The requirement of exhaustion of administrative remedies under sub. (7) (b) is applicable to a case advancing a constitutional challenge. There is no common law futility exception. This section also controls over s. 227.40, which in some cases allows obtaining a declaratory judgment without exhausting all administrative remedies. State ex rel. Hensley v. Endicott, 2001 WI 105, 245 Wis. 2d 607, 629 N.W.2d 686, 00-0076.

Neither s. 801.02 (1) nor s. 801.11 allows a defendant who is being sued in a dual capacity, personally and officially, to be served in only one of those capacities. When an officer of a company received service on behalf of the company, receiving one copy of a summons and complaint, but was not served as an individual, although named individually, there was no jurisdiction over him as an individual. Useni v. Boudron, 2003 WI App 98, 264 Wis. 2d 783, 662 N.W.2d 672, 02-1475.

Sub. (7) (d) plainly provides that a dismissal must be of an appeal, writ of error, action, or special proceeding to be counted as a dismissal, and a partial dismissal — i.e., the dismissal of a claim or claims from a suit that proceeds on one or more viable claims — is not the dismissal of an action. Thus, a partial dismissal cannot be counted as dismissal of an action under sub. (7) (d). Henderson v. Raemisch, 2010 WI App 114, 329 Wis. 2d 109, 790 N.W.2d 242, 09-1850.

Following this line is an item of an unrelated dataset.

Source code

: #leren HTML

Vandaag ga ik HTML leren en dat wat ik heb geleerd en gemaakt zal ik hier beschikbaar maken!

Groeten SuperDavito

When the complaint served on the defendant was unsigned, even though it was nonetheless authenticated by the clerk of courts, and the complaint on file with the trial court was signed, the filing of the signed summons and complaint properly commenced the lawsuit, and the authenticated copy served on the defendant gave the defendant sufficient notice to that effect. Mahoney v. Menard Inc. 2011 WI App 128, 337 Wis. 2d 170, 805 N.W.2d 728, 10-1637.

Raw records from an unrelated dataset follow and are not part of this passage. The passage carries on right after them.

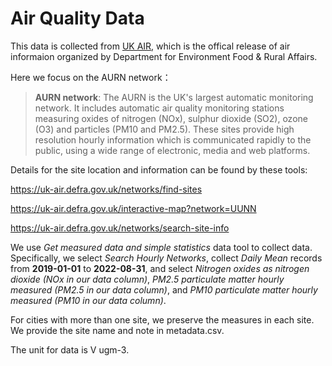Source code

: 
# Air Quality Data

This data is collected from [UK AIR](https://uk-air.defra.gov.uk/data/), which is the offical release of air informaion organized by Department for Environment Food & Rural Affairs.

Here we focus on the AURN network：
> **AURN network**: The AURN is the UK's largest automatic monitoring network. It includes automatic air quality monitoring stations measuring oxides of nitrogen (NOx), sulphur dioxide (SO2), ozone (O3) and particles (PM10 and PM2.5). These sites provide high resolution hourly information which is communicated rapidly to the public, using a wide range of electronic, media and web platforms.

Details for the site location and information can be found by these tools:

https://uk-air.defra.gov.uk/networks/find-sites

https://uk-air.defra.gov.uk/interactive-map?network=UUNN

https://uk-air.defra.gov.uk/networks/search-site-info

We use _Get measured data and simple statistics_ data tool to collect data. Specifically, we select _Search Hourly Networks_, collect _Daily Mean_ records from **2019-01-01** to **2022-08-31**, and select _Nitrogen oxides as nitrogen dioxide (NOx in our data column)_, _PM2.5 particulate matter hourly measured (PM2.5 in our data column)_, and _PM10 particulate matter hourly measured (PM10 in our data column)_.

For cities with more than one site, we preserve the measures in each site. We provide the site name and note in metadata.csv.

The unit for data is V ugm-3.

A plaintiff need not demonstrate the existence of an emergency in order to initiate a certiorari action using the complaint and order method under sub. (5). Koenig v. Pierce County Department of Human Services, 2016 WI App 23, 367 Wis. 2d 633, 877 N.W.2d 632, 15-0410.

Under sub. (5), it is the filing of a complaint that matters for purposes of determining whether a certiorari action was commenced within the applicable time limitation, not the obtaining and serving of an order. Koenig v. Pierce County Department of Human Services, 2016 WI App 23, 367 Wis. 2d 633, 877 N.W.2d 632, 15-0410.

Timely Service Abroad in Diversity Suits. La Fave. Wis.Law. Nov. 2000.